Plain-text document sources:
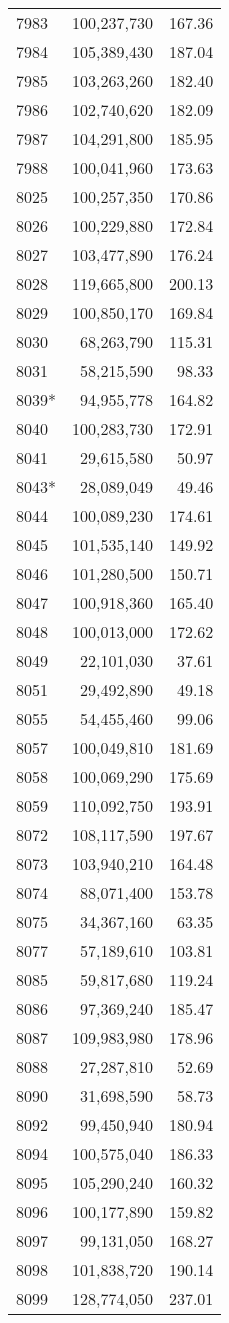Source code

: \documentclass[11pt]{article}
\begin{document}
\begin{longtable}[!hbtp]{l r r}
7983	&	100,237,730	&	167.36	\\
7984	&	105,389,430	&	187.04	\\
7985	&	103,263,260	&	182.40	\\
7986	&	102,740,620	&	182.09	\\
7987	&	104,291,800	&	185.95	\\
7988	&	100,041,960	&	173.63	\\
8025	&	100,257,350	&	170.86	\\
8026	&	100,229,880	&	172.84	\\
8027	&	103,477,890	&	176.24	\\
8028	&	119,665,800	&	200.13	\\
8029	&	100,850,170	&	169.84	\\
8030	&	68,263,790	&	115.31	\\
8031	&	58,215,590	&	98.33	\\
8039*	&	94,955,778	&	164.82	\\
8040	&	100,283,730	&	172.91	\\
8041	&	29,615,580	&	50.97	\\
8043*	&	28,089,049	&	49.46	\\
8044	&	100,089,230	&	174.61	\\
8045	&	101,535,140	&	149.92	\\
8046	&	101,280,500	&	150.71	\\
8047	&	100,918,360	&	165.40	\\
8048	&	100,013,000	&	172.62	\\
8049	&	22,101,030	&	37.61	\\
8051	&	29,492,890	&	49.18	\\
8055	&	54,455,460	&	99.06	\\
8057	&	100,049,810	&	181.69	\\
8058	&	100,069,290	&	175.69	\\
8059	&	110,092,750	&	193.91	\\
8072	&	108,117,590	&	197.67	\\
8073	&	103,940,210	&	164.48	\\
8074	&	88,071,400	&	153.78	\\
8075	&	34,367,160	&	63.35	\\
8077	&	57,189,610	&	103.81	\\
8085	&	59,817,680	&	119.24	\\
8086	&	97,369,240	&	185.47	\\
8087	&	109,983,980	&	178.96	\\
8088	&	27,287,810	&	52.69	\\
8090	&	31,698,590	&	58.73	\\
8092	&	99,450,940	&	180.94	\\
8094	&	100,575,040	&	186.33	\\
8095	&	105,290,240	&	160.32	\\
8096	&	100,177,890	&	159.82	\\
8097	&	99,131,050	&	168.27	\\
8098	&	101,838,720	&	190.14	\\
8099	&	128,774,050	&	237.01	\\


\end{longtable}
\end{document}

> **WHAT YOU WILL DO**
The records above must be echoed exactly, minus their pictures.

> **EXPECTED ANSWER**
Source code

: \documentclass[11pt]{article}
\begin{document}
\begin{longtable}[!hbtp]{l r r}
7983	&	100,237,730	&	167.36	\\
7984	&	105,389,430	&	187.04	\\
7985	&	103,263,260	&	182.40	\\
7986	&	102,740,620	&	182.09	\\
7987	&	104,291,800	&	185.95	\\
7988	&	100,041,960	&	173.63	\\
8025	&	100,257,350	&	170.86	\\
8026	&	100,229,880	&	172.84	\\
8027	&	103,477,890	&	176.24	\\
8028	&	119,665,800	&	200.13	\\
8029	&	100,850,170	&	169.84	\\
8030	&	68,263,790	&	115.31	\\
8031	&	58,215,590	&	98.33	\\
8039*	&	94,955,778	&	164.82	\\
8040	&	100,283,730	&	172.91	\\
8041	&	29,615,580	&	50.97	\\
8043*	&	28,089,049	&	49.46	\\
8044	&	100,089,230	&	174.61	\\
8045	&	101,535,140	&	149.92	\\
8046	&	101,280,500	&	150.71	\\
8047	&	100,918,360	&	165.40	\\
8048	&	100,013,000	&	172.62	\\
8049	&	22,101,030	&	37.61	\\
8051	&	29,492,890	&	49.18	\\
8055	&	54,455,460	&	99.06	\\
8057	&	100,049,810	&	181.69	\\
8058	&	100,069,290	&	175.69	\\
8059	&	110,092,750	&	193.91	\\
8072	&	108,117,590	&	197.67	\\
8073	&	103,940,210	&	164.48	\\
8074	&	88,071,400	&	153.78	\\
8075	&	34,367,160	&	63.35	\\
8077	&	57,189,610	&	103.81	\\
8085	&	59,817,680	&	119.24	\\
8086	&	97,369,240	&	185.47	\\
8087	&	109,983,980	&	178.96	\\
8088	&	27,287,810	&	52.69	\\
8090	&	31,698,590	&	58.73	\\
8092	&	99,450,940	&	180.94	\\
8094	&	100,575,040	&	186.33	\\
8095	&	105,290,240	&	160.32	\\
8096	&	100,177,890	&	159.82	\\
8097	&	99,131,050	&	168.27	\\
8098	&	101,838,720	&	190.14	\\
8099	&	128,774,050	&	237.01	\\


\end{longtable}
\end{document}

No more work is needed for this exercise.